Overall, those with mental health concerns do not have their needs adequately addressed by the prison service. In addition, prisoners with mental illness ‘are more likely to violate prison rules leading to disciplinary hearings, inappropriate sanctions and segregation’ (Birgden and Perlin, 2008). This can mean that these prisoners are more likely to be regarded as a ‘control problem’ rather than a population ‘in need’. Many staff will however spend their working lives engaged in supporting and providing crisis management for prisoners with mental illness.
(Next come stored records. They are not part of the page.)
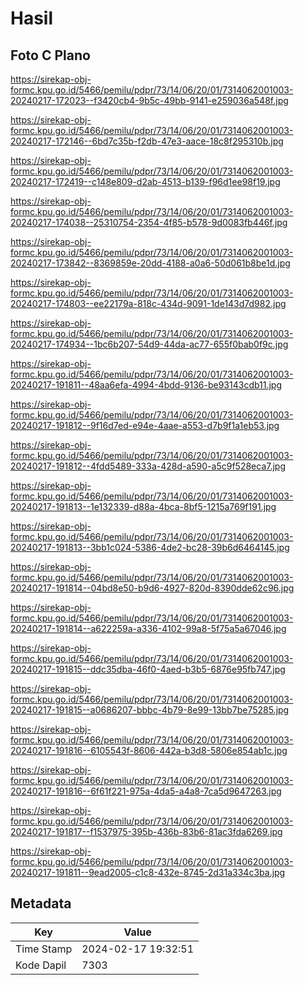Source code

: # Hasil

## Foto C Plano

https://sirekap-obj-formc.kpu.go.id/5466/pemilu/pdpr/73/14/06/20/01/7314062001003-20240217-172023--f3420cb4-9b5c-49bb-9141-e259036a548f.jpg

https://sirekap-obj-formc.kpu.go.id/5466/pemilu/pdpr/73/14/06/20/01/7314062001003-20240217-172146--6bd7c35b-f2db-47e3-aace-18c8f295310b.jpg

https://sirekap-obj-formc.kpu.go.id/5466/pemilu/pdpr/73/14/06/20/01/7314062001003-20240217-172419--c148e809-d2ab-4513-b139-f96d1ee98f19.jpg

https://sirekap-obj-formc.kpu.go.id/5466/pemilu/pdpr/73/14/06/20/01/7314062001003-20240217-174038--25310754-2354-4f85-b578-9d0083fb446f.jpg

https://sirekap-obj-formc.kpu.go.id/5466/pemilu/pdpr/73/14/06/20/01/7314062001003-20240217-173842--8369859e-20dd-4188-a0a6-50d061b8be1d.jpg

https://sirekap-obj-formc.kpu.go.id/5466/pemilu/pdpr/73/14/06/20/01/7314062001003-20240217-174803--ee22179a-818c-434d-9091-1de143d7d982.jpg

https://sirekap-obj-formc.kpu.go.id/5466/pemilu/pdpr/73/14/06/20/01/7314062001003-20240217-174934--1bc6b207-54d9-44da-ac77-655f0bab0f9c.jpg

https://sirekap-obj-formc.kpu.go.id/5466/pemilu/pdpr/73/14/06/20/01/7314062001003-20240217-191811--48aa6efa-4994-4bdd-9136-be93143cdb11.jpg

https://sirekap-obj-formc.kpu.go.id/5466/pemilu/pdpr/73/14/06/20/01/7314062001003-20240217-191812--9f16d7ed-e94e-4aae-a553-d7b9f1a1eb53.jpg

https://sirekap-obj-formc.kpu.go.id/5466/pemilu/pdpr/73/14/06/20/01/7314062001003-20240217-191812--4fdd5489-333a-428d-a590-a5c9f528eca7.jpg

https://sirekap-obj-formc.kpu.go.id/5466/pemilu/pdpr/73/14/06/20/01/7314062001003-20240217-191813--1e132339-d88a-4bca-8bf5-1215a769f191.jpg

https://sirekap-obj-formc.kpu.go.id/5466/pemilu/pdpr/73/14/06/20/01/7314062001003-20240217-191813--3bb1c024-5386-4de2-bc28-39b6d6464145.jpg

https://sirekap-obj-formc.kpu.go.id/5466/pemilu/pdpr/73/14/06/20/01/7314062001003-20240217-191814--04bd8e50-b9d6-4927-820d-8390dde62c96.jpg

https://sirekap-obj-formc.kpu.go.id/5466/pemilu/pdpr/73/14/06/20/01/7314062001003-20240217-191814--a622259a-a336-4102-99a8-5f75a5a67046.jpg

https://sirekap-obj-formc.kpu.go.id/5466/pemilu/pdpr/73/14/06/20/01/7314062001003-20240217-191815--ddc35dba-46f0-4aed-b3b5-6876e95fb747.jpg

https://sirekap-obj-formc.kpu.go.id/5466/pemilu/pdpr/73/14/06/20/01/7314062001003-20240217-191815--a0686207-bbbc-4b79-8e99-13bb7be75285.jpg

https://sirekap-obj-formc.kpu.go.id/5466/pemilu/pdpr/73/14/06/20/01/7314062001003-20240217-191816--6105543f-8606-442a-b3d8-5806e854ab1c.jpg

https://sirekap-obj-formc.kpu.go.id/5466/pemilu/pdpr/73/14/06/20/01/7314062001003-20240217-191816--6f61f221-975a-4da5-a4a8-7ca5d9647263.jpg

https://sirekap-obj-formc.kpu.go.id/5466/pemilu/pdpr/73/14/06/20/01/7314062001003-20240217-191817--f1537975-395b-436b-83b6-81ac3fda6269.jpg

https://sirekap-obj-formc.kpu.go.id/5466/pemilu/pdpr/73/14/06/20/01/7314062001003-20240217-191811--9ead2005-c1c8-432e-8745-2d31a334c3ba.jpg


## Metadata

| Key        | Value               |
| ---------- | ------------------- |
| Time Stamp | 2024-02-17 19:32:51 |
| Kode Dapil | 7303                |



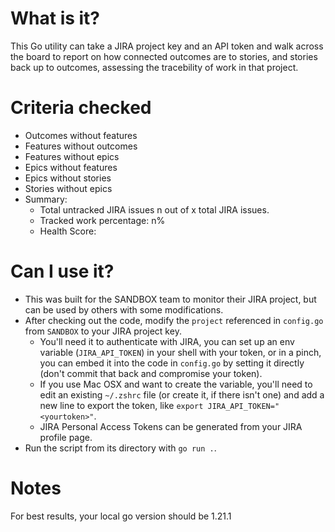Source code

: # What is it?

This Go utility can take a JIRA project key and an API token and walk across the board to report on how connected outcomes are to stories, and stories back up to outcomes, assessing the tracebility of work in that project.

# Criteria checked
- Outcomes without features
- Features without outcomes 
- Features without epics
- Epics without features
- Epics without stories
- Stories without epics
- Summary:
	- Total untracked JIRA issues n out of x total JIRA issues.
	- Tracked work percentage: n%
	- Health Score: <letter grade>

# Can I use it?

 - This was built for the SANDBOX team to monitor their JIRA project,  but can be used by others with some modifications.  
 - After checking out the code, modify the `project` referenced in `config.go` from
   `SANDBOX` to your JIRA project key.
	 - You'll need it to authenticate with JIRA, you can set up an env variable (`JIRA_API_TOKEN`) in your
   shell with your token, or in a pinch, you can embed it into the code
   in `config.go` by setting it directly (don't commit that back and compromise your token).
   - If you use Mac OSX and want to create the variable, you'll need to edit an existing `~/.zshrc` file (or create it, if there isn't one) and add a new line to export the token, like `export JIRA_API_TOKEN="<yourtoken>"`.
   - JIRA Personal Access Tokens can be generated from your JIRA profile page.  
  - Run the script from its directory with `go run .`. 

# Notes
For best results, your local go version should be 1.21.1
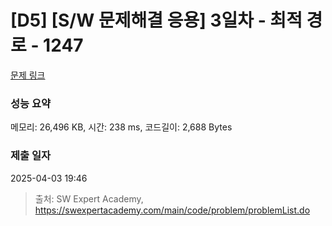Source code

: # [D5] [S/W 문제해결 응용] 3일차 - 최적 경로 - 1247 

[문제 링크](https://swexpertacademy.com/main/code/problem/problemDetail.do?contestProbId=AV15OZ4qAPICFAYD) 

### 성능 요약

메모리: 26,496 KB, 시간: 238 ms, 코드길이: 2,688 Bytes

### 제출 일자

2025-04-03 19:46



> 출처: SW Expert Academy, https://swexpertacademy.com/main/code/problem/problemList.do
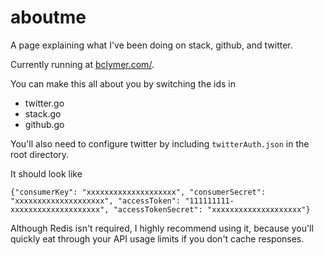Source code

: aboutme
=======

A page explaining what I've been doing on stack, github, and twitter.

Currently running at [bclymer.com/](http://bclymer.com/).

You can make this all about you by switching the ids in

- twitter.go
- stack.go
- github.go

You'll also need to configure twitter by including `twitterAuth.json` in the root directory.

It should look like

`{"consumerKey": "xxxxxxxxxxxxxxxxxxxx", "consumerSecret": "xxxxxxxxxxxxxxxxxxxx", "accessToken": "111111111-xxxxxxxxxxxxxxxxxxxx", "accessTokenSecret": "xxxxxxxxxxxxxxxxxxxx"}`

Although Redis isn't required, I highly recommend using it, because you'll quickly eat through your API usage limits if you don't cache responses.
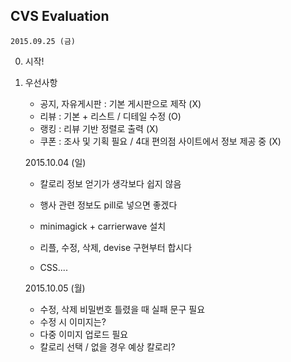## CVS Evaluation


    2015.09.25 (금)

0. 시작!

1. 우선사항
    - 공지, 자유게시판 : 기본 게시판으로 제작 (X)
    - 리뷰 : 기본 + 리스트 / 디테일 수정 (O)
    - 랭킹 : 리뷰 기반 정렬로 출력 (X)
    - 쿠폰 : 조사 및 기획 필요 / 4대 편의점 사이트에서 정보 제공 중 (X)
 
    2015.10.04 (일)

    - 칼로리 정보 얻기가 생각보다 쉽지 않음
    - 행사 관련 정보도 pill로 넣으면 좋겠다
    - minimagick + carrierwave 설치
    
    
    - 리플, 수정, 삭제, devise 구현부터 합시다
    - CSS....

    2015.10.05 (월)
    
    - 수정, 삭제 비밀번호 틀렸을 때 실패 문구 필요
    - 수정 시 이미지는?
    - 다중 이미지 업로드 필요
    - 칼로리 선택 / 없을 경우 예상 칼로리?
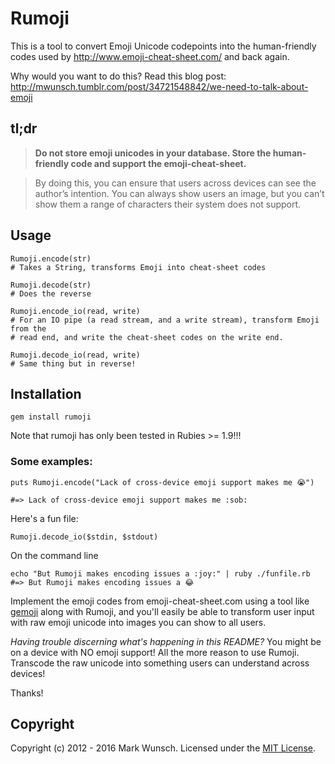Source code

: # Rumoji

This is a tool to convert Emoji Unicode codepoints into the human-friendly codes used by http://www.emoji-cheat-sheet.com/ and back again.

Why would you want to do this? Read this blog post: http://mwunsch.tumblr.com/post/34721548842/we-need-to-talk-about-emoji

## tl;dr

>**Do not store emoji unicodes in your database. Store the human-friendly code and support the emoji-cheat-sheet.**

>By doing this, you can ensure that users across devices can see the author’s intention. You can always show users an image, but you can’t show them a range of characters their system does not support.

## Usage

    Rumoji.encode(str)
    # Takes a String, transforms Emoji into cheat-sheet codes

    Rumoji.decode(str)
    # Does the reverse

    Rumoji.encode_io(read, write)
    # For an IO pipe (a read stream, and a write stream), transform Emoji from the
    # read end, and write the cheat-sheet codes on the write end.

    Rumoji.decode_io(read, write)
    # Same thing but in reverse!

## Installation

    gem install rumoji

Note that rumoji has only been tested in Rubies >= 1.9!!!

### Some examples:

    puts Rumoji.encode("Lack of cross-device emoji support makes me 😭")

    #=> Lack of cross-device emoji support makes me :sob:

Here's a fun file:

    Rumoji.decode_io($stdin, $stdout)

On the command line

    echo "But Rumoji makes encoding issues a :joy:" | ruby ./funfile.rb
    #=> But Rumoji makes encoding issues a 😂

Implement the emoji codes from emoji-cheat-sheet.com using a tool like [gemoji](https://github.com/github/gemoji) along with Rumoji, and you'll easily be able to transform user input with raw emoji unicode into images you can show to all users.

_Having trouble discerning what's happening in this README?_ You might be on a device with NO emoji support! All the more reason to use Rumoji. Transcode the raw unicode into something users can understand across devices!

Thanks!

## Copyright
Copyright (c) 2012 - 2016 Mark Wunsch. Licensed under the [MIT License](http://opensource.org/licenses/mit-license.php).
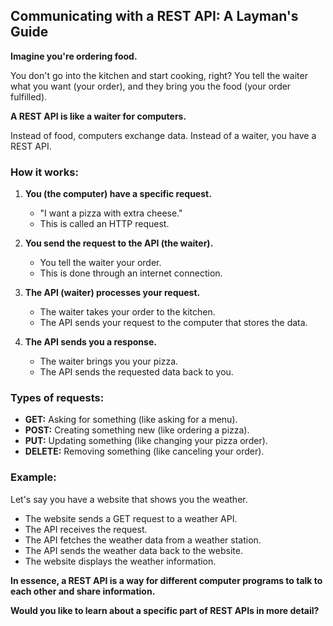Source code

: ## Communicating with a REST API: A Layman's Guide

**Imagine you're ordering food.**

You don't go into the kitchen and start cooking, right? You tell the waiter what you want (your order), and they bring you the food (your order fulfilled).

**A REST API is like a waiter for computers.**

Instead of food, computers exchange data. Instead of a waiter, you have a REST API.

### How it works:

1. **You (the computer) have a specific request.**
   * "I want a pizza with extra cheese."
   * This is called an HTTP request.

2. **You send the request to the API (the waiter).**
   * You tell the waiter your order.
   * This is done through an internet connection.

3. **The API (waiter) processes your request.**
   * The waiter takes your order to the kitchen.
   * The API sends your request to the computer that stores the data.

4. **The API sends you a response.**
   * The waiter brings you your pizza.
   * The API sends the requested data back to you.

### Types of requests:

* **GET:** Asking for something (like asking for a menu).
* **POST:** Creating something new (like ordering a pizza).
* **PUT:** Updating something (like changing your pizza order).
* **DELETE:** Removing something (like canceling your order).

### Example:

Let's say you have a website that shows you the weather.

* The website sends a GET request to a weather API.
* The API receives the request.
* The API fetches the weather data from a weather station.
* The API sends the weather data back to the website.
* The website displays the weather information.

**In essence, a REST API is a way for different computer programs to talk to each other and share information.** 

**Would you like to learn about a specific part of REST APIs in more detail?**
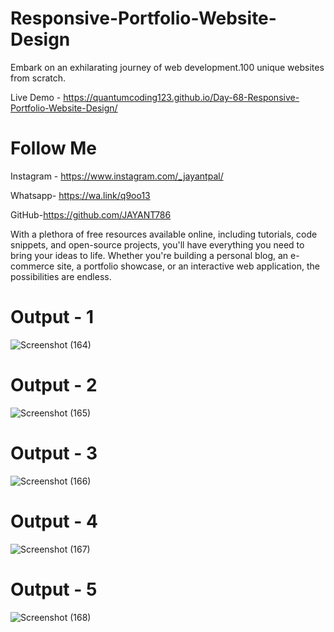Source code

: # Responsive-Portfolio-Website-Design

Embark on an exhilarating journey of web development.100 unique websites from scratch.

Live Demo - https://quantumcoding123.github.io/Day-68-Responsive-Portfolio-Website-Design/

# Follow Me

Instagram - https://www.instagram.com/_jayantpal/

Whatsapp- https://wa.link/q9oo13

GitHub-https://github.com/JAYANT786

With a plethora of free resources available online, including tutorials, code snippets, and open-source projects, you'll have everything you need to bring your ideas to life. Whether you're building a personal blog, an e-commerce site, a portfolio showcase, or an interactive web application, the possibilities are endless.


# Output - 1
![Screenshot (164)](https://github.com/QuantumCoding123/Day-68-Responsive-Portfolio-Website-Design/assets/166281221/0a1befa0-a0b4-4fae-9a31-a8d3405eb42e)
 
# Output - 2

![Screenshot (165)](https://github.com/QuantumCoding123/Day-68-Responsive-Portfolio-Website-Design/assets/166281221/6007d999-a221-46ec-b467-944431910cd5)

# Output - 3

![Screenshot (166)](https://github.com/QuantumCoding123/Day-68-Responsive-Portfolio-Website-Design/assets/166281221/670aba94-2392-4501-bfb4-1ed0cd176d2a)

# Output - 4

![Screenshot (167)](https://github.com/QuantumCoding123/Day-68-Responsive-Portfolio-Website-Design/assets/166281221/ae6b2f85-5f57-4770-b631-8190b92b2343)

# Output - 5

![Screenshot (168)](https://github.com/QuantumCoding123/Day-68-Responsive-Portfolio-Website-Design/assets/166281221/c5ceab72-88c0-4b71-ab8c-38e3a28579b5)

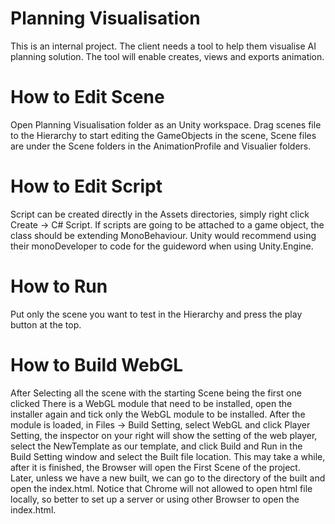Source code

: # Planning Visualisation

This is an internal project. The client needs a tool to help them visualise AI planning solution. The tool will enable creates, views and exports animation.

# How to Edit Scene

Open Planning Visualisation folder as an Unity workspace. Drag scenes file to the Hierarchy to start editing the GameObjects in the scene, Scene files are under the Scene folders
in the AnimationProfile and Visualier folders.

# How to Edit Script

Script can be created directly in the Assets directories, simply right click Create -> C# Script. If scripts are going to be attached to a game object, the class should be extending
MonoBehaviour. Unity would recommend using their monoDeveloper to code for the guideword when using Unity.Engine.

# How to Run

Put only the scene you want to test in the Hierarchy and press the play button at the top.

# How to Build WebGL

After Selecting all the scene with the starting Scene being the first one clicked
There is a WebGL module that need to be installed, open the installer again and tick only the WebGL module to be installed.
After the module is loaded, in Files -> Build Setting, select WebGL and click Player Setting, the inspector on your right will show the setting of the web player, select the NewTemplate
as our template, and click Build and Run in the Build Setting window and select the Built file location. This may take a while, after it is finished, the Browser will open the First Scene
of the project. Later, unless we have a new built, we can go to the directory of the built and open the index.html. Notice that Chrome will not allowed to open html file locally, so better
to set up a server or using other Browser to open the index.html.
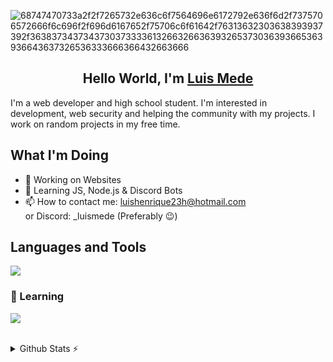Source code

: 
![68747470733a2f2f7265732e636c6f7564696e6172792e636f6d2f7375706572666f6c696f2f696d6167652f75706c6f61642f76313632303638393937392f3638373437343730373333613266326636393265373036393665363936643637326536333666366432663666](https://github.com/user-attachments/assets/78ad8063-9916-4be3-8f31-5cef5287a775)

<h2 align="center">Hello World, I'm <a href="https://github.com/luismede">Luis Mede</a></h2>
I'm a web developer and high school student. I'm interested in development, web security and helping the community with my projects. I work on random projects in my free time.

## What I'm Doing

- 🔭 Working on Websites
- 🌱 Learning JS, Node.js & Discord Bots
- 📫 How to contact me: luishenrique23h@hotmail.com \
or Discord: _luismede (Preferably 😉)

## Languages and Tools

<p align="left"> <a href="https://github.com/luismede"><img src="https://skillicons.dev/icons?i=vscode,windows,git,firebase,css,html,js,nodejs"> </a> </p>

### 🌱 Learning
<p align="left"> <a href="https://github.com/luismede"><img src="https://skillicons.dev/icons?i=js,bots,nodejs"> </a> </p>

</br>

<details>
  <summary>Github Stats ⚡</summary></br>
  
  <a href="#">![luismede GitHub stats](https://github-readme-stats.vercel.app/api?username=luismede&show_icons=true&theme=default)</a>
</details>
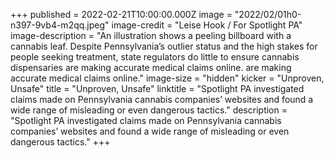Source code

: +++
published = 2022-02-21T10:00:00.000Z
image = "2022/02/01h0-n397-9vb4-m2qq.jpeg"
image-credit = "Leise Hook / For Spotlight PA"
image-description = "An illustration shows a peeling billboard with a cannabis leaf. Despite Pennsylvania’s outlier status and the high stakes for people seeking treatment, state regulators do little to ensure cannabis dispensaries are making accurate medical claims online. are making accurate medical claims online."
image-size = "hidden"
kicker = "Unproven, Unsafe"
title = "Unproven, Unsafe"
linktitle = "Spotlight PA investigated claims made on Pennsylvania cannabis companies’ websites and found a wide range of misleading or even dangerous tactics."
description = "Spotlight PA investigated claims made on Pennsylvania cannabis companies’ websites and found a wide range of misleading or even dangerous tactics."
+++
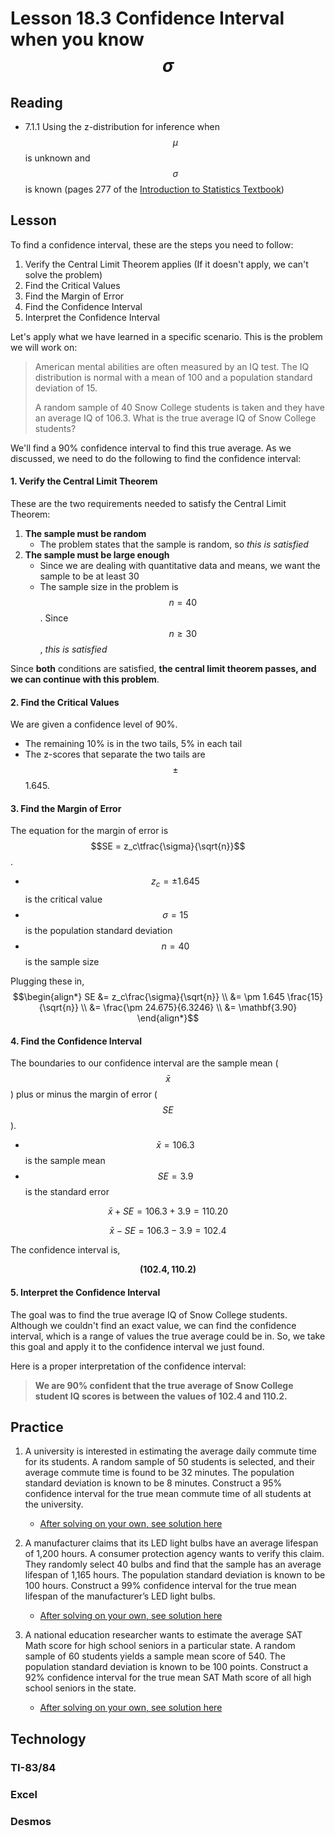 <head>
<title>18.3 Confidence Intervals when you know the population standard deviation</title>
<script src="https://polyfill.io/v3/polyfill.min.js?features=es6"></script>
<script id="MathJax-script" async src="https://cdn.jsdelivr.net/npm/mathjax@3/es5/tex-mml-chtml.js"></script>
</head>

# Lesson 18.3 Confidence Interval when you know $$\sigma$$
## Reading
* 7.1.1 Using the z-distribution for inference when $$\mu$$ is unknown and $$\sigma$$ is known (pages 277 of the [Introduction to Statistics Textbook](../Resources/OpenIntroTextbook.pdf))

## Lesson
To find a confidence interval, these are the steps you need to follow:
1. Verify the Central Limit Theorem applies (If it doesn't apply, we can't solve the problem)
2. Find the Critical Values
3. Find the Margin of Error
4. Find the Confidence Interval
5. Interpret the Confidence Interval

Let's apply what we have learned in a specific scenario. This is the problem we will work on:

> American mental abilities are often measured by an IQ test.  The IQ distribution is normal with a mean of 100 and a population standard deviation of 15.  
> 
> A random sample of 40 Snow College students is taken and they have an average IQ of 106.3. What is the true average IQ of Snow College students?

We'll find a 90% confidence interval to find this true average. As we discussed, we need to do the following to find the confidence interval:

#### 1. Verify the Central Limit Theorem
These are the two requirements needed to satisfy the Central Limit Theorem:
1. __The sample must be random__
    * The problem states that the sample is random, so *this is satisfied*
2. __The sample must be large enough__
    * Since we are dealing with quantitative data and means, we want the sample to be at least 30
    * The sample size in the problem is $$n=40$$. Since $$n\ge 30$$, *this is satisfied*

Since __both__ conditions are satisfied, __the central limit theorem passes, and we can continue with this problem__.

#### 2. Find the Critical Values
We are given a confidence level of 90%.
* The remaining 10% is in the two tails, 5% in each tail
* The z-scores that separate the two tails are $$\pm$$1.645.

#### 3. Find the Margin of Error
The equation for the margin of error is $$SE = z_c\tfrac{\sigma}{\sqrt{n}}$$.
* $$z_c = \pm 1.645$$ is the critical value
* $$\sigma = 15$$ is the population standard deviation
* $$n = 40$$ is the sample size

Plugging these in,
$$\begin{align*}
SE &= z_c\frac{\sigma}{\sqrt{n}} \\
   &= \pm 1.645 \frac{15}{\sqrt{n}} \\
   &= \frac{\pm 24.675}{6.3246} \\
   &= \mathbf{3.90}
\end{align*}$$

#### 4. Find the Confidence Interval
The boundaries to our confidence interval are the sample mean ($$\bar{x}$$) plus or minus the margin of error ($$SE$$).
* $$\bar{x} = 106.3$$ is the sample mean
* $$SE = 3.9$$ is the standard error

$$\bar{x} + SE = 106.3 + 3.9 = 110.20$$

$$\bar{x} - SE = 106.3 - 3.9 = 102.4$$

The confidence interval is,

$$\mathbf{(102.4, 110.2)}$$

#### 5. Interpret the Confidence Interval
The goal was to find the true average IQ of Snow College students. Although we couldn't find an exact value, we can find the confidence interval, which is a range of values the true average could be in. So, we take this goal and apply it to the confidence interval we just found.

Here is a proper interpretation of the confidence interval:

> __We are 90% confident that the true average of Snow College student IQ scores is between the values of 102.4 and 110.2.__

## Practice
1. A university is interested in estimating the average daily commute time for its students. A random sample of 50 students is selected, and their average commute time is found to be 32 minutes. The population standard deviation is known to be 8 minutes. Construct a 95% confidence interval for the true mean commute time of all students at the university.
    * [After solving on your own, see solution here](Solutions/18_3_Solution1.md)

2. A manufacturer claims that its LED light bulbs have an average lifespan of 1,200 hours. A consumer protection agency wants to verify this claim. They randomly select 40 bulbs and find that the sample has an average lifespan of 1,165 hours. The population standard deviation is known to be 100 hours. Construct a 99% confidence interval for the true mean lifespan of the manufacturer’s LED light bulbs.
    * [After solving on your own, see solution here](Solutions/18_3_Solution2.md)

3. A national education researcher wants to estimate the average SAT Math score for high school seniors in a particular state. A random sample of 60 students yields a sample mean score of 540. The population standard deviation is known to be 100 points. Construct a 92% confidence interval for the true mean SAT Math score of all high school seniors in the state.
    * [After solving on your own, see solution here](Solutions/18_3_Solution3.md)

## Technology
### TI-83/84
### Excel
### Desmos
Nonetheless, despite their best efforts, prisons are not essentially therapeutic places.


Prisons are, of course, a cheaper option than providing specialist care; however, they regularly do not offer the right kind of care that is required for many sick and ill people (Owers, 2006b). Many of those with mental health problems would have their needs (health, psychological and re-offending) addressed in a more effective way through a medical or social environment (Roberts and Cobb, 2008).